§ Activity: Would you please retype, exactly, the lines of the listing below between the line with "идентичного цикла для" and the line with "using classical ML", inclusive?

• • • • •

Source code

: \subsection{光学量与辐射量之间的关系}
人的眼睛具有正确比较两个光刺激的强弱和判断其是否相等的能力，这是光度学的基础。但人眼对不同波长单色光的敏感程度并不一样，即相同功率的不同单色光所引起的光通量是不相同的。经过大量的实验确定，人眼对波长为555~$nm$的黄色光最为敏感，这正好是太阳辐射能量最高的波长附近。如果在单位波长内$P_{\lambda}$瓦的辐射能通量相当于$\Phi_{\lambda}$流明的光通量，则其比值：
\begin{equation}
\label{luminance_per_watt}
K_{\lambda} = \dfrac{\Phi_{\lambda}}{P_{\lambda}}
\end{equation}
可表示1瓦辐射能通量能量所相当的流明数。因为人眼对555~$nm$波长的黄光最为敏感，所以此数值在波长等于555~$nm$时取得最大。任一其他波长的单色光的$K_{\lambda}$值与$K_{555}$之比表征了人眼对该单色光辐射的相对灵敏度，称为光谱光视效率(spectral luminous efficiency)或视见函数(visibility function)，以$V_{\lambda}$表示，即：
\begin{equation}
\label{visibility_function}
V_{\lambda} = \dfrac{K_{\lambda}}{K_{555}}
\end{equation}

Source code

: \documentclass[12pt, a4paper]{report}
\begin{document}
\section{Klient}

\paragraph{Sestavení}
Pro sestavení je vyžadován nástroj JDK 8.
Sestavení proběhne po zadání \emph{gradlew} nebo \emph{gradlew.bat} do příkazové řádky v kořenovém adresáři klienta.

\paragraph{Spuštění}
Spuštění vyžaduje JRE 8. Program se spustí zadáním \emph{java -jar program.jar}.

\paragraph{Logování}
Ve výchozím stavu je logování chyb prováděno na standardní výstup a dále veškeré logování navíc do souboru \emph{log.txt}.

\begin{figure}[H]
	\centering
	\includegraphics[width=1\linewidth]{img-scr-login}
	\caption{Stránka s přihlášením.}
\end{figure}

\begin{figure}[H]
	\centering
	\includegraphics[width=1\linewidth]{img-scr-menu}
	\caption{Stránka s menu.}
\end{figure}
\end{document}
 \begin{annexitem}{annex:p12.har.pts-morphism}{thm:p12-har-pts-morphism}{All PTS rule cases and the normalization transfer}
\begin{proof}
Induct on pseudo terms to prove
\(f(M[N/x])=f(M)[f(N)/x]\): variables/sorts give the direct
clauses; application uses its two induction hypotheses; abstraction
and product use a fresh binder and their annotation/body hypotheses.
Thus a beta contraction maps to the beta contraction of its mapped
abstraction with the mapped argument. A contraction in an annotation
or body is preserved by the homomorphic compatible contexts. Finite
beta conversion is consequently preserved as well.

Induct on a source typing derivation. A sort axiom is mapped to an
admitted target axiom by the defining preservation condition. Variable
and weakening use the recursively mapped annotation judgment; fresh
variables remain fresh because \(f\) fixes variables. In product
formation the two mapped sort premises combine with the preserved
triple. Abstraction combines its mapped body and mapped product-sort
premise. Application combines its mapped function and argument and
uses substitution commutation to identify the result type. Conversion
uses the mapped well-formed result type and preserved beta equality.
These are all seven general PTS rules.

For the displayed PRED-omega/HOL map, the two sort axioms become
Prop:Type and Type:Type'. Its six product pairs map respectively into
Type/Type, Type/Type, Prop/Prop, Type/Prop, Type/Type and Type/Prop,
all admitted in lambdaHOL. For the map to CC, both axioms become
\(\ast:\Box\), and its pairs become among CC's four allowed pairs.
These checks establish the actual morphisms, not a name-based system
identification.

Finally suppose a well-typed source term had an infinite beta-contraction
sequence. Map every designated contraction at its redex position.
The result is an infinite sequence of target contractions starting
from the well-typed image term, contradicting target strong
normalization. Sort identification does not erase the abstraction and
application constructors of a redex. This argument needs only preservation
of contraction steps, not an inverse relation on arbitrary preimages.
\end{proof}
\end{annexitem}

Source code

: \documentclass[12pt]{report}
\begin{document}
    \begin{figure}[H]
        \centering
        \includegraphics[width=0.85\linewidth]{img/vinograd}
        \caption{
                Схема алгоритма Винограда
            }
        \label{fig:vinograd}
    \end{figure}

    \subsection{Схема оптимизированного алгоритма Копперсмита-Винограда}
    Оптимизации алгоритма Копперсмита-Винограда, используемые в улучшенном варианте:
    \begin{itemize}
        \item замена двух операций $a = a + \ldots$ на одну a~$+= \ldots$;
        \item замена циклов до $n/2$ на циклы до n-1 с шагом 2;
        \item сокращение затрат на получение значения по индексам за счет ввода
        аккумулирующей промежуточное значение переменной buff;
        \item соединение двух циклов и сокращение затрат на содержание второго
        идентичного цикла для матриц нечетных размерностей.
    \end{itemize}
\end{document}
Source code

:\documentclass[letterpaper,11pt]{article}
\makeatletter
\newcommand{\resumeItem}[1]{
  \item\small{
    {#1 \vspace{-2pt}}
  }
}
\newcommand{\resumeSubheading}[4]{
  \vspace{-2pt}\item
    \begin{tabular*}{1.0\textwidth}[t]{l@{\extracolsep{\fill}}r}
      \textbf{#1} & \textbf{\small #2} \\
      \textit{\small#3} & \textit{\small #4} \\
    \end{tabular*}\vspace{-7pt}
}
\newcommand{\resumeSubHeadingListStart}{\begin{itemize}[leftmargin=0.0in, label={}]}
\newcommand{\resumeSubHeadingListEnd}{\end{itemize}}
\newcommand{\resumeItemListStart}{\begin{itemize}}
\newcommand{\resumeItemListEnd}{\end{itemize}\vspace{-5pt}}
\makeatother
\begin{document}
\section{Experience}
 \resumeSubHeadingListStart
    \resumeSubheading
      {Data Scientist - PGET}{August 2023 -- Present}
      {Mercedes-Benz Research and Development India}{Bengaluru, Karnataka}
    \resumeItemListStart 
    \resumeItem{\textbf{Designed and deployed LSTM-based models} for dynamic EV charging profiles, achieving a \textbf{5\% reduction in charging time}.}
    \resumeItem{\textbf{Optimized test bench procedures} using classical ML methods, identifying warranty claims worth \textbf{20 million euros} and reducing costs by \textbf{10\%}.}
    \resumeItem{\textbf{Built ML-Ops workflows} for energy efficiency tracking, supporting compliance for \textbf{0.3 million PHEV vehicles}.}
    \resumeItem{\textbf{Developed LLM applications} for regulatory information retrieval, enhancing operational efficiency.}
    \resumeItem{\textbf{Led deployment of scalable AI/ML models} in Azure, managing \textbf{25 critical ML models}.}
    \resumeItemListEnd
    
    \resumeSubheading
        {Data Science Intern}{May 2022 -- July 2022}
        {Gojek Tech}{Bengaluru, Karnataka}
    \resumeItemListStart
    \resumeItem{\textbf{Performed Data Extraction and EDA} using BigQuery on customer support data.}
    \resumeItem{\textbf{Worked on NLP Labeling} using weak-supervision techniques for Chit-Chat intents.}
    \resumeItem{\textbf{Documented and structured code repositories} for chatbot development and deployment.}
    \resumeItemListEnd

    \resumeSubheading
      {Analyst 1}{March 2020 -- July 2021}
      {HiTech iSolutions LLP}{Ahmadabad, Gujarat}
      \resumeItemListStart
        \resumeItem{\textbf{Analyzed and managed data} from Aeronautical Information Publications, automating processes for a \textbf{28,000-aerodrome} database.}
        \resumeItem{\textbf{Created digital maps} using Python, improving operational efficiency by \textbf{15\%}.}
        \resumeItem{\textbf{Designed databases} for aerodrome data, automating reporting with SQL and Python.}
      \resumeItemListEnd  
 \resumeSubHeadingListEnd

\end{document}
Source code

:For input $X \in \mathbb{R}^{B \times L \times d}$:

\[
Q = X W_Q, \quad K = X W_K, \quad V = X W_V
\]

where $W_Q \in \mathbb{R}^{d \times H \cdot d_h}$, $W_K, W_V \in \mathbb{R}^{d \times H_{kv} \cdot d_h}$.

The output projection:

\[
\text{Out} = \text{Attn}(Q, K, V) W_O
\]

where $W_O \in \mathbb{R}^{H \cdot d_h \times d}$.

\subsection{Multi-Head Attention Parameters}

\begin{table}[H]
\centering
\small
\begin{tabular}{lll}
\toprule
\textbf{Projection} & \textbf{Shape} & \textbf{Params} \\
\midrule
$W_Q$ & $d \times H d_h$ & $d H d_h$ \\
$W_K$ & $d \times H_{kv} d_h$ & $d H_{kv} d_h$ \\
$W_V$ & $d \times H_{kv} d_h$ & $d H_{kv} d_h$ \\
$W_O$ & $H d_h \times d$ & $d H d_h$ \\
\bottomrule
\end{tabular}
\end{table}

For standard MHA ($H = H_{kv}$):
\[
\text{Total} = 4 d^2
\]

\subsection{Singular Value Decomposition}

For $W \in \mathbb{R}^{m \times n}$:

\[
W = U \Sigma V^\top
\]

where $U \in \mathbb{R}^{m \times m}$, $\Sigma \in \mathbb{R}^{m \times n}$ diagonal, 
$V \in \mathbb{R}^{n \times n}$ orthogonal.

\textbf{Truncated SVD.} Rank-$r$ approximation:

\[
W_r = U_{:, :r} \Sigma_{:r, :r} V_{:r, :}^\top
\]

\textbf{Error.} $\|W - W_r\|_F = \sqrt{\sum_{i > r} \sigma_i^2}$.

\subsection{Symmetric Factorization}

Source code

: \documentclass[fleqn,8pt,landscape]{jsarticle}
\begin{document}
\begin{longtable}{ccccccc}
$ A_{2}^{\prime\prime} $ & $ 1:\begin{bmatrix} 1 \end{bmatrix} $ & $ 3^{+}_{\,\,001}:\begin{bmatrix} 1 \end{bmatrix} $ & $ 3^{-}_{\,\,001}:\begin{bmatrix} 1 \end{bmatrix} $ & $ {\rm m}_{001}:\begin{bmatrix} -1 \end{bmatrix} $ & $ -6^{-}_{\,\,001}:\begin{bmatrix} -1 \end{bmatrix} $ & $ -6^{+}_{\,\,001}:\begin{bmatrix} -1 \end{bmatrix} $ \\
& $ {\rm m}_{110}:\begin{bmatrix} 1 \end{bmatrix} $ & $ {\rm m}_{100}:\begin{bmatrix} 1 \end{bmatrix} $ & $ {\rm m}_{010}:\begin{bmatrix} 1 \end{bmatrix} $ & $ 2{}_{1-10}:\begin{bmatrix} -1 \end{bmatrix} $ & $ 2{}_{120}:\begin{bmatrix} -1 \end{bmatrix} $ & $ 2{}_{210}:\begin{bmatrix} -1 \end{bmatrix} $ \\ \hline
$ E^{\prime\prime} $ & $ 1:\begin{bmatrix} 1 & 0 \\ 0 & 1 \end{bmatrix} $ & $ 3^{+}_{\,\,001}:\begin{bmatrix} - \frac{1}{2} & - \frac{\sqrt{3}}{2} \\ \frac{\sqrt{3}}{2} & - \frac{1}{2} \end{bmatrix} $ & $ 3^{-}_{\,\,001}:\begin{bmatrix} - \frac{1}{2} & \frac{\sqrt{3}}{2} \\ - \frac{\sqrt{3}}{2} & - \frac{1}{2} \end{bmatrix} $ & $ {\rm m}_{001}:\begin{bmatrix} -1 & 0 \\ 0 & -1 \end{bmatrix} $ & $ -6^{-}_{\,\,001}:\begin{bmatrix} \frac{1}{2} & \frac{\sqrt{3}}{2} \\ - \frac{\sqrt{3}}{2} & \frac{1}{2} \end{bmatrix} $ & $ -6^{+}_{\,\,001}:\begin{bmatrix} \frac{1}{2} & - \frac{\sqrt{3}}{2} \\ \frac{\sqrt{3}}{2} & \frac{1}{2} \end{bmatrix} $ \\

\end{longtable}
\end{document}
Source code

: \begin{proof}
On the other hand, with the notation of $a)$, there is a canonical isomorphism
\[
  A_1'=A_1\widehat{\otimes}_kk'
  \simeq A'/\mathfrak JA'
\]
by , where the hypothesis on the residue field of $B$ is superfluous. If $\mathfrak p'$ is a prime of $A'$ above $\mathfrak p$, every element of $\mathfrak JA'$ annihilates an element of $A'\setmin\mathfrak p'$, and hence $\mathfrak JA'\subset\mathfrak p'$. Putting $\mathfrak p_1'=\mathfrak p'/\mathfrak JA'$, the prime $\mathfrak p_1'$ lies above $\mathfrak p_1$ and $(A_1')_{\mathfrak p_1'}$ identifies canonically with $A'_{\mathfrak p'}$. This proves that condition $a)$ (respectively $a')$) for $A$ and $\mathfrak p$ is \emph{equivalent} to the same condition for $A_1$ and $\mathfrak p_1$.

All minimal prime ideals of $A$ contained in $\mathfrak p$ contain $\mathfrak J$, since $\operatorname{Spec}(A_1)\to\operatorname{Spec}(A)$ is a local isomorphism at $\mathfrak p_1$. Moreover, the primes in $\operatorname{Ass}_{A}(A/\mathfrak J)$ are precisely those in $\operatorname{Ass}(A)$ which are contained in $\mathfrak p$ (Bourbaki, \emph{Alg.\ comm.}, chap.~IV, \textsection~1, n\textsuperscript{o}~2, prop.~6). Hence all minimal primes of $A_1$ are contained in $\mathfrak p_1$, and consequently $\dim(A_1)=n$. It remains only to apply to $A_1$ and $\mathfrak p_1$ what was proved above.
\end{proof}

• • • • •

§ Answer area:
        идентичного цикла для матриц нечетных размерностей.
    \end{itemize}
\end{document}
Source code

:\documentclass[letterpaper,11pt]{article}
\makeatletter
\newcommand{\resumeItem}[1]{
  \item\small{
    {#1 \vspace{-2pt}}
  }
}
\newcommand{\resumeSubheading}[4]{
  \vspace{-2pt}\item
    \begin{tabular*}{1.0\textwidth}[t]{l@{\extracolsep{\fill}}r}
      \textbf{#1} & \textbf{\small #2} \\
      \textit{\small#3} & \textit{\small #4} \\
    \end{tabular*}\vspace{-7pt}
}
\newcommand{\resumeSubHeadingListStart}{\begin{itemize}[leftmargin=0.0in, label={}]}
\newcommand{\resumeSubHeadingListEnd}{\end{itemize}}
\newcommand{\resumeItemListStart}{\begin{itemize}}
\newcommand{\resumeItemListEnd}{\end{itemize}\vspace{-5pt}}
\makeatother
\begin{document}
\section{Experience}
 \resumeSubHeadingListStart
    \resumeSubheading
      {Data Scientist - PGET}{August 2023 -- Present}
      {Mercedes-Benz Research and Development India}{Bengaluru, Karnataka}
    \resumeItemListStart 
    \resumeItem{\textbf{Designed and deployed LSTM-based models} for dynamic EV charging profiles, achieving a \textbf{5\% reduction in charging time}.}
    \resumeItem{\textbf{Optimized test bench procedures} using classical ML methods, identifying warranty claims worth \textbf{20 million euros} and reducing costs by \textbf{10\%}.}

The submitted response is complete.